Plain-text document sources:
******************************
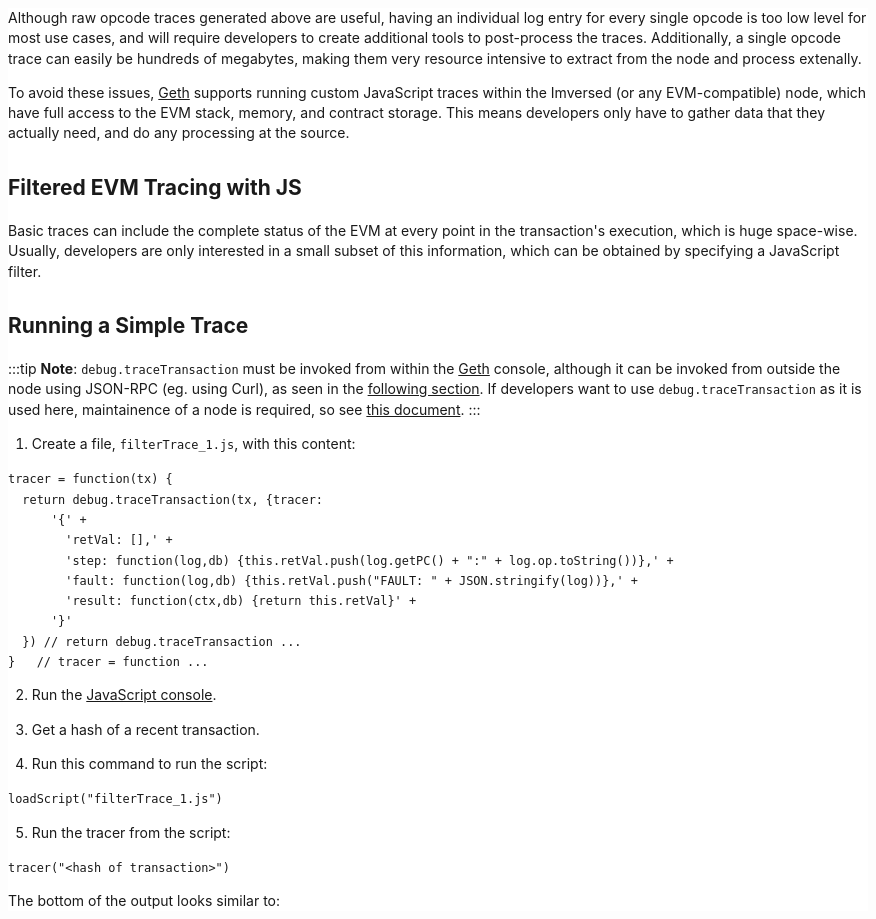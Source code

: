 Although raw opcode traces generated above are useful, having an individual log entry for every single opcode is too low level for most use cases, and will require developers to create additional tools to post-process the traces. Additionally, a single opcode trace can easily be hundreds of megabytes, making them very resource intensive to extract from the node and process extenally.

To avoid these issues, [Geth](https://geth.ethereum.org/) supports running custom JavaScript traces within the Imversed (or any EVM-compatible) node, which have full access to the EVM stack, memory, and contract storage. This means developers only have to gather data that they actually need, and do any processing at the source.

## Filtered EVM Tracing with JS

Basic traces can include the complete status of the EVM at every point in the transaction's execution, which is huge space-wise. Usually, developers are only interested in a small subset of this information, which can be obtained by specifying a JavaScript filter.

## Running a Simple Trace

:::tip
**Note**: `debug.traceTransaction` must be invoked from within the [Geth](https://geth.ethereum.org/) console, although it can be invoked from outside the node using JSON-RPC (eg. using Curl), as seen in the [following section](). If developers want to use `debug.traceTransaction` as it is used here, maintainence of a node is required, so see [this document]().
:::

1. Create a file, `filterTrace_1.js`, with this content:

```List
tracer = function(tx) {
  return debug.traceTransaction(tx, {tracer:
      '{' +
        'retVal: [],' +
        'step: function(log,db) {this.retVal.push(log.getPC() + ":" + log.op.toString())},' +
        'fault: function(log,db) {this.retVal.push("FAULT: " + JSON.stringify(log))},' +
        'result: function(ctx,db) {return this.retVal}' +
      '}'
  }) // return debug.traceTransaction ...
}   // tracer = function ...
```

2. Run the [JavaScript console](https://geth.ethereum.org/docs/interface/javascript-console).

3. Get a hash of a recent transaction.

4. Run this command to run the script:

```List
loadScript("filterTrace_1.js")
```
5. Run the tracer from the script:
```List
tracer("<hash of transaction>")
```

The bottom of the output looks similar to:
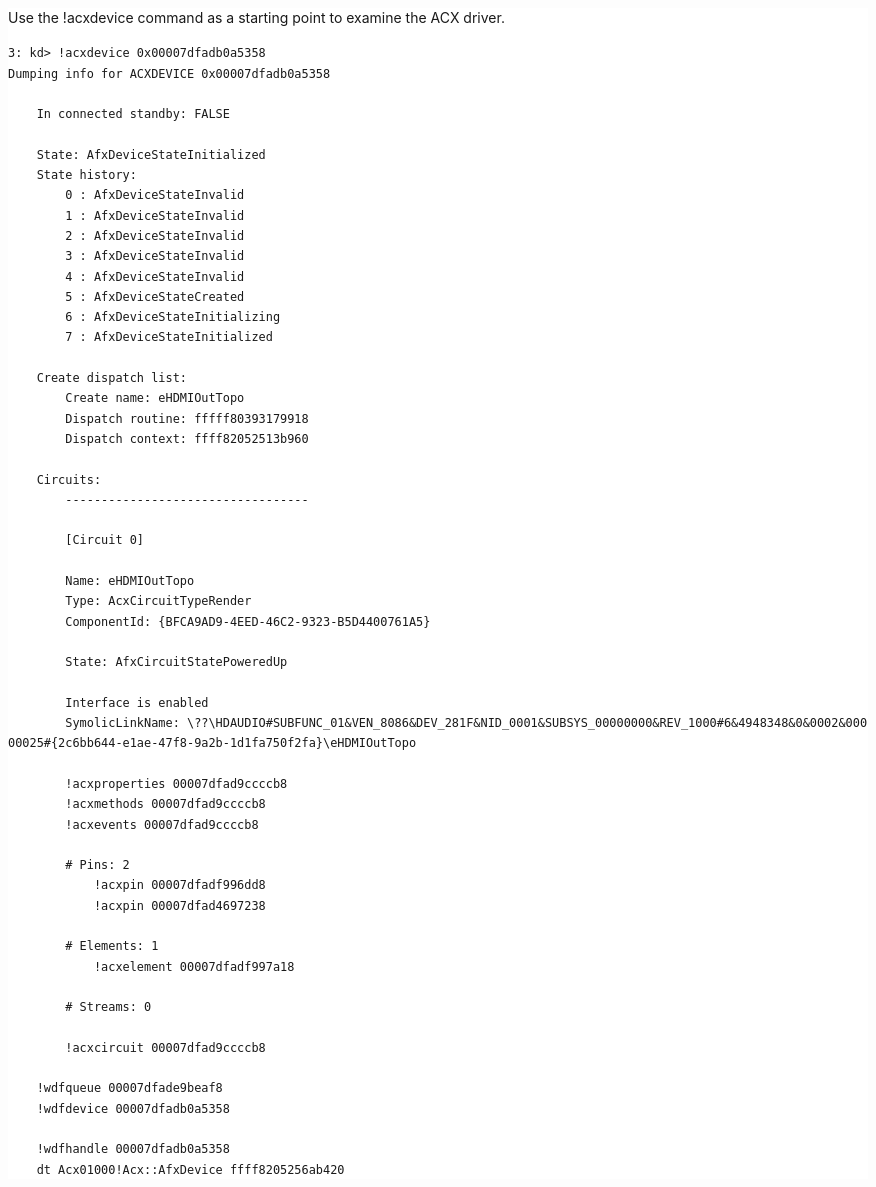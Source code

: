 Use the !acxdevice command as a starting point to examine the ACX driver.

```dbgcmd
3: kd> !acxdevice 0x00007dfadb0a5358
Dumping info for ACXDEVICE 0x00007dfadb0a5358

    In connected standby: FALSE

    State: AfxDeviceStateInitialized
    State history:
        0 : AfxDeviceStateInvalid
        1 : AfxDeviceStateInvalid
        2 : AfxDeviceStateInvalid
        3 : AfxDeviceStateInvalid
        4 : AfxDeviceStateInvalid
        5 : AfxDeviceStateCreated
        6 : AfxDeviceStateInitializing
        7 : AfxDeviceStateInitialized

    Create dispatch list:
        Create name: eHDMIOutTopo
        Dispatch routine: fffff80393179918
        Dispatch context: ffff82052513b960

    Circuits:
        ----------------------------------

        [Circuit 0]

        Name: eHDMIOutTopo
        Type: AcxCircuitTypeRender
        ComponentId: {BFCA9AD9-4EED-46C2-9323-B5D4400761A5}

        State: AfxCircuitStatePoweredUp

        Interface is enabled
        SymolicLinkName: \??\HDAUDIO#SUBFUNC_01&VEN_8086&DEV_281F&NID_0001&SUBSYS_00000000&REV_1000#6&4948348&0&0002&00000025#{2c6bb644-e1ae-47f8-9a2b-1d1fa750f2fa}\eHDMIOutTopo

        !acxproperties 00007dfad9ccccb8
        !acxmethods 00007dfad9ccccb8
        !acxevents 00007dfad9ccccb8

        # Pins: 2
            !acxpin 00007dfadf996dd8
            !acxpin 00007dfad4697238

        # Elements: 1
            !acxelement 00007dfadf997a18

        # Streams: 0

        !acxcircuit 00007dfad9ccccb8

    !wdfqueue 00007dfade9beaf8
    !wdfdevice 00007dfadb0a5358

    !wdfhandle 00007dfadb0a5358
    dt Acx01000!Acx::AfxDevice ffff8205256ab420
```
******************************
YOUR ASSIGNMENT
Across the records, how many lines contain "retVal"? Only the number should be given.

TASK ANSWER
4